**Prompt**
Write out the data again in full, keeping every character the same.

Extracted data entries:
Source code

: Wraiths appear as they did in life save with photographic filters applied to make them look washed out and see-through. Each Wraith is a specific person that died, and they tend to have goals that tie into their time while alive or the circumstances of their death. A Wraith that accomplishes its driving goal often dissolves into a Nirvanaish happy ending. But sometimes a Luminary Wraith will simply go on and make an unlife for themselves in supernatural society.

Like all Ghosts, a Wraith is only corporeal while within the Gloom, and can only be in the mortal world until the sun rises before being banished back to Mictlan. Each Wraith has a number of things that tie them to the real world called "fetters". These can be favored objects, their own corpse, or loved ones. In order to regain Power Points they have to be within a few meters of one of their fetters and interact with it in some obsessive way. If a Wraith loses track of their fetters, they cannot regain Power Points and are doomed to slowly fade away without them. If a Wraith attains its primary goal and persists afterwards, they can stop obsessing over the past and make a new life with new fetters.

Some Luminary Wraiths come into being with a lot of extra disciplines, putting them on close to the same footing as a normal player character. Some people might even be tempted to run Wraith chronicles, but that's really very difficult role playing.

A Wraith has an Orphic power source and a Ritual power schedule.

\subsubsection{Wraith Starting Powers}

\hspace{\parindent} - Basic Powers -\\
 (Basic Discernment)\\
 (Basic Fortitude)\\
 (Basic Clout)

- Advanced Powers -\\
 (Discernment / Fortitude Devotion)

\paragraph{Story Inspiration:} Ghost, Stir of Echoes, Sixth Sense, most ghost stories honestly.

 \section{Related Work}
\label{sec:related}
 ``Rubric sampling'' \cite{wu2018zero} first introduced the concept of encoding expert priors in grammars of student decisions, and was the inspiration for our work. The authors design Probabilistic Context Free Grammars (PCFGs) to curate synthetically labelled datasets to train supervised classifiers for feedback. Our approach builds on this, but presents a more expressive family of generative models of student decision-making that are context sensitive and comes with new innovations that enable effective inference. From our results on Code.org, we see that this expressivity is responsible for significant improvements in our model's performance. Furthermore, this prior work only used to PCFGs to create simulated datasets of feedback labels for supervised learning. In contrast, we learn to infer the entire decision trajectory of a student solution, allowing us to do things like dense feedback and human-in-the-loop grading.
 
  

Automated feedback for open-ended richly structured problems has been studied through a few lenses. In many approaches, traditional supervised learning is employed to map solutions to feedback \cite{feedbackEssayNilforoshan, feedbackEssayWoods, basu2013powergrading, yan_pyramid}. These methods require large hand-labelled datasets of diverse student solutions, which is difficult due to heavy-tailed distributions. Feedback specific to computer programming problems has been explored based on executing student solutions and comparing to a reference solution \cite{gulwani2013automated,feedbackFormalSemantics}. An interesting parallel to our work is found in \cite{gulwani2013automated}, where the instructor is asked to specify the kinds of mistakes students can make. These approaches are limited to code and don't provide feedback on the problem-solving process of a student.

**Output of the exercise**
Source code

: Wraiths appear as they did in life save with photographic filters applied to make them look washed out and see-through. Each Wraith is a specific person that died, and they tend to have goals that tie into their time while alive or the circumstances of their death. A Wraith that accomplishes its driving goal often dissolves into a Nirvanaish happy ending. But sometimes a Luminary Wraith will simply go on and make an unlife for themselves in supernatural society.

Like all Ghosts, a Wraith is only corporeal while within the Gloom, and can only be in the mortal world until the sun rises before being banished back to Mictlan. Each Wraith has a number of things that tie them to the real world called "fetters". These can be favored objects, their own corpse, or loved ones. In order to regain Power Points they have to be within a few meters of one of their fetters and interact with it in some obsessive way. If a Wraith loses track of their fetters, they cannot regain Power Points and are doomed to slowly fade away without them. If a Wraith attains its primary goal and persists afterwards, they can stop obsessing over the past and make a new life with new fetters.

Some Luminary Wraiths come into being with a lot of extra disciplines, putting them on close to the same footing as a normal player character. Some people might even be tempted to run Wraith chronicles, but that's really very difficult role playing.

A Wraith has an Orphic power source and a Ritual power schedule.

\subsubsection{Wraith Starting Powers}

\hspace{\parindent} - Basic Powers -\\
 (Basic Discernment)\\
 (Basic Fortitude)\\
 (Basic Clout)

- Advanced Powers -\\
 (Discernment / Fortitude Devotion)

\paragraph{Story Inspiration:} Ghost, Stir of Echoes, Sixth Sense, most ghost stories honestly.

 \section{Related Work}
\label{sec:related}
 ``Rubric sampling'' \cite{wu2018zero} first introduced the concept of encoding expert priors in grammars of student decisions, and was the inspiration for our work. The authors design Probabilistic Context Free Grammars (PCFGs) to curate synthetically labelled datasets to train supervised classifiers for feedback. Our approach builds on this, but presents a more expressive family of generative models of student decision-making that are context sensitive and comes with new innovations that enable effective inference. From our results on Code.org, we see that this expressivity is responsible for significant improvements in our model's performance. Furthermore, this prior work only used to PCFGs to create simulated datasets of feedback labels for supervised learning. In contrast, we learn to infer the entire decision trajectory of a student solution, allowing us to do things like dense feedback and human-in-the-loop grading.
 
  

Automated feedback for open-ended richly structured problems has been studied through a few lenses. In many approaches, traditional supervised learning is employed to map solutions to feedback \cite{feedbackEssayNilforoshan, feedbackEssayWoods, basu2013powergrading, yan_pyramid}. These methods require large hand-labelled datasets of diverse student solutions, which is difficult due to heavy-tailed distributions. Feedback specific to computer programming problems has been explored based on executing student solutions and comparing to a reference solution \cite{gulwani2013automated,feedbackFormalSemantics}. An interesting parallel to our work is found in \cite{gulwani2013automated}, where the instructor is asked to specify the kinds of mistakes students can make. These approaches are limited to code and don't provide feedback on the problem-solving process of a student.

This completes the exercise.